Sabemos cómo Dios acompañó a Job en su terrible prueba, cómo le fue enseñando en su corazón a fin de limpiar la imagen deformada que tenía de Él. Es así como pudo plasmar en su espíritu su verdadero rostro, muy lejos, o mejor dicho, totalmente otro, del que había formado con su limitada mente. De un modo u otro, todos partimos de una imagen deformada de Dios que, tarde o temprano, se convierte en un simple espejismo. Por eso nos es muy importante ver la evolución de Job. Efectivamente, al final del Libro de Job, vemos cómo distingue entre el Dios en el que creía antes, y el que conoce una vez pasado por el crisol de la prueba.
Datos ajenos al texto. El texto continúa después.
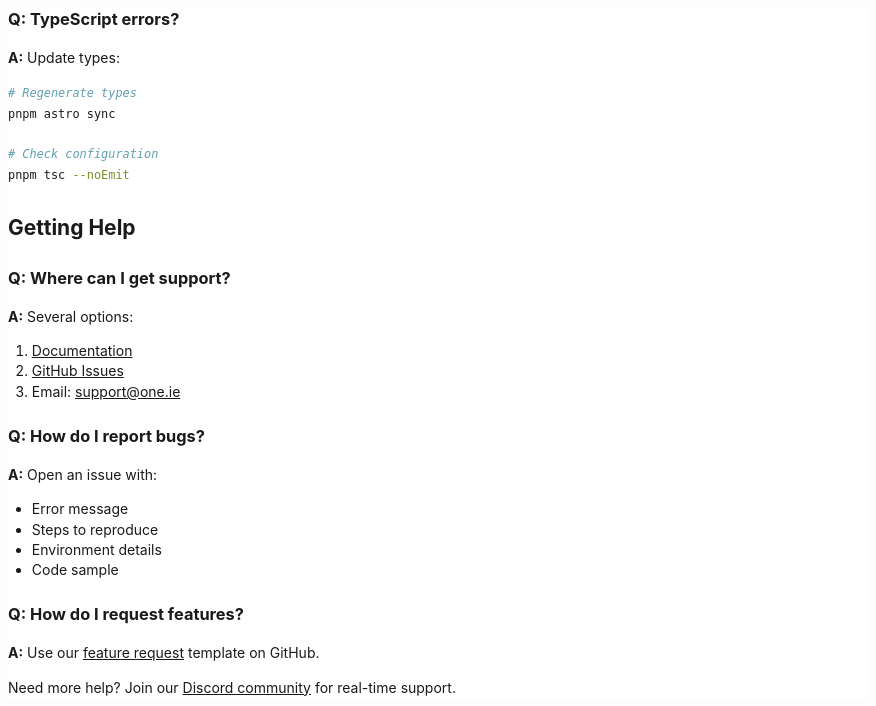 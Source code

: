 ### Q: TypeScript errors?
**A:** Update types:
```bash
# Regenerate types
pnpm astro sync

# Check configuration
pnpm tsc --noEmit
```

## Getting Help

### Q: Where can I get support?
**A:** Several options:
1. [Documentation](/docs)
2. [GitHub Issues](https://github.com/one-ie/one/issues)
3. Email: support@one.ie

### Q: How do I report bugs?
**A:** Open an issue with:
- Error message
- Steps to reproduce
- Environment details
- Code sample

### Q: How do I request features?
**A:** Use our [feature request](https://github.com/one-ie/one/issues/new?template=feature_request.md) template on GitHub.

Need more help? Join our [Discord community](https://discord.gg/one) for real-time support. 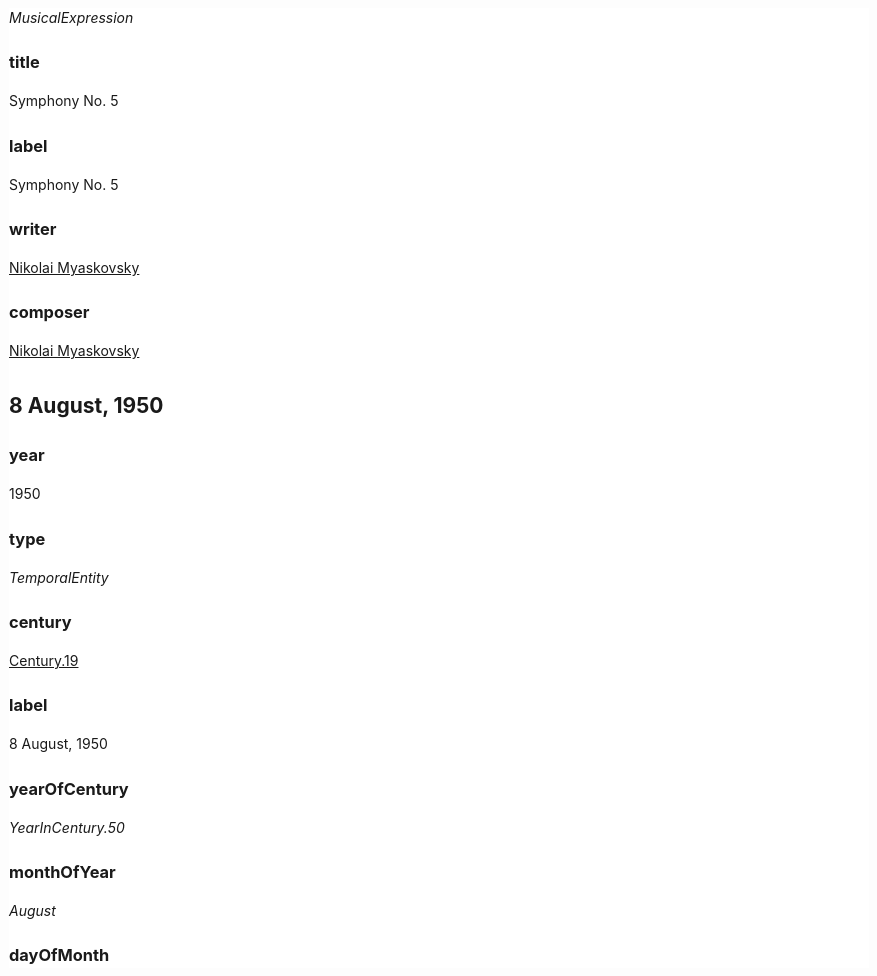 
*MusicalExpression*

### title


Symphony No. 5

### label


Symphony No. 5

### writer


[Nikolai Myaskovsky](#Nikolai-Myaskovsky)

### composer


[Nikolai Myaskovsky](#Nikolai-Myaskovsky)

## 8 August, 1950

### year


1950

### type


*TemporalEntity*

### century


[Century.19](#Century.19)

### label


8 August, 1950

### yearOfCentury


*YearInCentury.50*

### monthOfYear


*August*

### dayOfMonth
Oigamos su confesión: «Sí, he hablado de grandezas que no entiendo, de maravillas que me superan y que ignoro... Yo te conocía sólo de oídas, mas ahora te han visto mis ojos» (Job 42,3-5).

En cuanto a nuestro salmista, no hay en él un final feliz como en Job. Sin embargo, sabemos que este hombre orante, como los de todos los salmos, es imagen de Jesucristo. Si todo queda cerrado y opaco para el hombre orante, no es así para el Hijo de Dios. Es cierto que en su muerte se dieron cita todas las tinieblas de la tierra: «Era ya cerca de la hora sexta cuando, al eclipsarse el sol, hubo oscuridad sobre toda la tierra hasta la hora nona» –es decir, desde las doce hasta las tres de la tarde, hora de su muerte– (Lc 23,44).

Si es cierto que sobre el crucificado se cernieron todas las tinieblas de las que hemos oído hablar al salmista, más cierto aún es que, en su muerte, su Padre abrió los cielos para recogerle resucitándole. El Señor Jesús vivió las mismas angustias del salmista, pero su fe de que volvía al Padre, como así lo proclamó a lo largo de su vida, actuó como una espada que, al mismo tiempo que abría los cielos, golpeó mortalmente a las tinieblas.

Que el Hijo de Dios penetró los cielos dejándolos abiertos para siempre y para nosotros, nos lo cuenta san Marcos presentando unos testigos de primera mano, los mismos apóstoles: «Estando a la mesa con los once discípulos, se les apareció y les echó en cara su incredulidad y su dureza de corazón por no haber creído a quienes le habían visto resucitado. Y les dijo: Id por todo el mundo y proclamad el Evangelio a toda la creación... Con esto, el Señor Jesús, después de hablarles, fue elevado al cielo y se sentó a la diestra de Dios» (Mc 16,14-19).